Storage system dramatically speeds access to ‘big data’

February 3, 2014

(Credit: Sang-Woo Jun et al.)

MIT researchers have developed a storage system for big-data analytics that can dramatically reduce the time it takes to access information by using a network of flash storage devices.

Currently, information tends to be stored on multiple hard disks on a number of machines across an Ethernet network.

With the new flash-based storage system, data in a large dataset can typically be randomly accessed in microseconds. That’s about 1,000 times faster than the typical four to 12 milliseconds with hard disks, according to Sang-Woo Jun, a graduate student in the Computer Science and Artificial Intelligence Laboratory (CSAIL) at MIT.

Flash systems also are nonvolatile, meaning they do not lose any of the information they hold if the computer is switched off.

BlueDBM top level system diagram: multiple storage nodes are connected using high speed serial links, forming an inter-controller network (credit: Sang-Woo Jun et al.)

Blue Database Machine

In the storage system the researchers designed, known as BlueDBM (Blue Database Machine), each flash device is connected to a field-programmable gate array (FPGA) chip to create an individual node. The FPGAs are used to control the flash device; they can also perform processing operations on the data itself to avoid having to move the data.

What’s more, FPGA chips can be linked together using a high-performance serial network, which has a very low latency, or time delay, allowing information from any of the nodes to be accessed within a few nanoseconds.

“So if we connect all of our machines using this network, it means any node can access data from any other node with very little performance degradation, [and] it will feel as if the remote data were sitting here locally,” Jun says. “Using multiple nodes allows the team to get the same bandwidth and performance from their storage network as far more expensive machines.”

The team is building a 16-node prototype network, in which each node will operate at 3 gigabytes per second, with a capacity of 16 to 32 terabytes.

Simulating all the particles of the universe

Using the new hardware, CSAIL graduate student Ming Liu is also building a database system designed for use in big-data analytics. The system will use the FPGA chips to perform computation on the data as it is accessed by the host computer, to speed up the process of analyzing the information.

“If we’re fast enough, if we add the right number of nodes to give us enough bandwidth, we can analyze high-volume scientific data at around 30 frames per second, allowing us to answer user queries at very low latencies, making the system seem real-time,” he says. “That would give us an interactive database.”
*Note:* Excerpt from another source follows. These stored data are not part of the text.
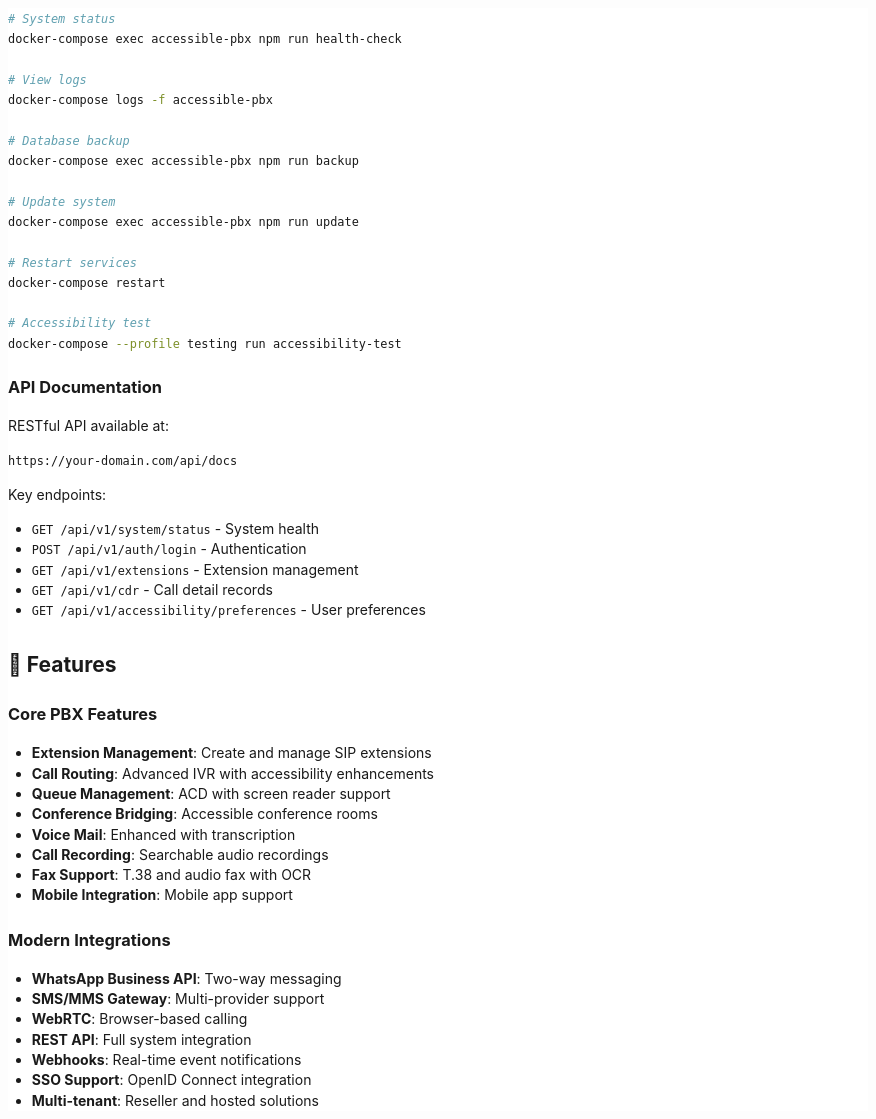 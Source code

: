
 ```bash
# System status
docker-compose exec accessible-pbx npm run health-check

# View logs
docker-compose logs -f accessible-pbx

# Database backup
docker-compose exec accessible-pbx npm run backup

# Update system
docker-compose exec accessible-pbx npm run update

# Restart services
docker-compose restart

# Accessibility test
docker-compose --profile testing run accessibility-test
```

### API Documentation

RESTful API available at:
```
https://your-domain.com/api/docs
```

Key endpoints:
- `GET /api/v1/system/status` - System health
- `POST /api/v1/auth/login` - Authentication
- `GET /api/v1/extensions` - Extension management
- `GET /api/v1/cdr` - Call detail records
- `GET /api/v1/accessibility/preferences` - User preferences

## 🎯 Features

### Core PBX Features

- **Extension Management**: Create and manage SIP extensions
- **Call Routing**: Advanced IVR with accessibility enhancements
- **Queue Management**: ACD with screen reader support
- **Conference Bridging**: Accessible conference rooms
- **Voice Mail**: Enhanced with transcription
- **Call Recording**: Searchable audio recordings
- **Fax Support**: T.38 and audio fax with OCR
- **Mobile Integration**: Mobile app support

### Modern Integrations

- **WhatsApp Business API**: Two-way messaging
- **SMS/MMS Gateway**: Multi-provider support
- **WebRTC**: Browser-based calling
- **REST API**: Full system integration
- **Webhooks**: Real-time event notifications
- **SSO Support**: OpenID Connect integration
- **Multi-tenant**: Reseller and hosted solutions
As an example of the type of information the system could be used on, the team has been working with data from a simulation of the universe generated by researchers at the University of Washington. The simulation contains data on all the particles in the universe, across different points in time.

“Scientists need to query this rather enormous dataset to track which particles are interacting with which other particles, but running those kind of queries is time-consuming,” Jun says. “We hope to provide a real-time interface that scientists can use to look at the information more easily.”

The system will be presented in February at the International Symposium on Field-Programmable Gate Arrays in Monterey, Calif.

Abstract of International Symposium on Field-Programmable Gate Arrays paper

For many “Big Data” applications, the limiting factor in performance is often the transportation of large amount of data from hard disks to where it can be processed, i.e. DRAM. In this paper we examine an architecture for a scalable distributed flash store which aims to overcome this limitation in two ways. First, the architecture provides a highperformance, high-capacity, scalable random-access storage. It achieves high-throughput by sharing large numbers of fl ash chips across a low-latency, chip-to-chip backplane network managed by the flash controllers.  The additional latency for remote data access via this network is negligible as compared to flash access time. Second, it permits some computation near the data via a FPGA-based programmable flash controller. The controller is located in the datapath between the storage and the host, and provides hardware acceleration for applications without any additional latency. We have constructed a small-scale prototype whose network bandwidth scales directly with the number of nodes, and where average latency for user software to access flash store is less than 70s, including 3.5s of network overhead.